═════ Available data
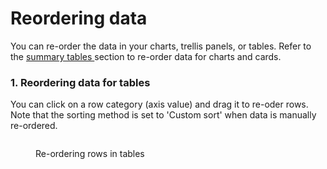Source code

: # Reordering data

You can re-order the data in your charts, trellis panels, or tables. Refer to the [summary tables ](../16.-summary-tables.md)section to re-order data for charts and cards.

### 1. Reordering data for tables

You can click on a row category (axis value) and drag it to re-oder rows. Note that the sorting method is set to 'Custom sort' when data is manually re-ordered.

<figure><img src="../../.gitbook/assets/image (975).png" alt=""><figcaption><p>Re-ordering rows in tables</p></figcaption></figure>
══════════
- Your assignment
Lines from the one containing "You can click" through the last line of the data above are the only output wanted; restate them exactly.

- Result of this exercise
You can click on a row category (axis value) and drag it to re-oder rows. Note that the sorting method is set to 'Custom sort' when data is manually re-ordered.

<figure><img src="../../.gitbook/assets/image (975).png" alt=""><figcaption><p>Re-ordering rows in tables</p></figcaption></figure>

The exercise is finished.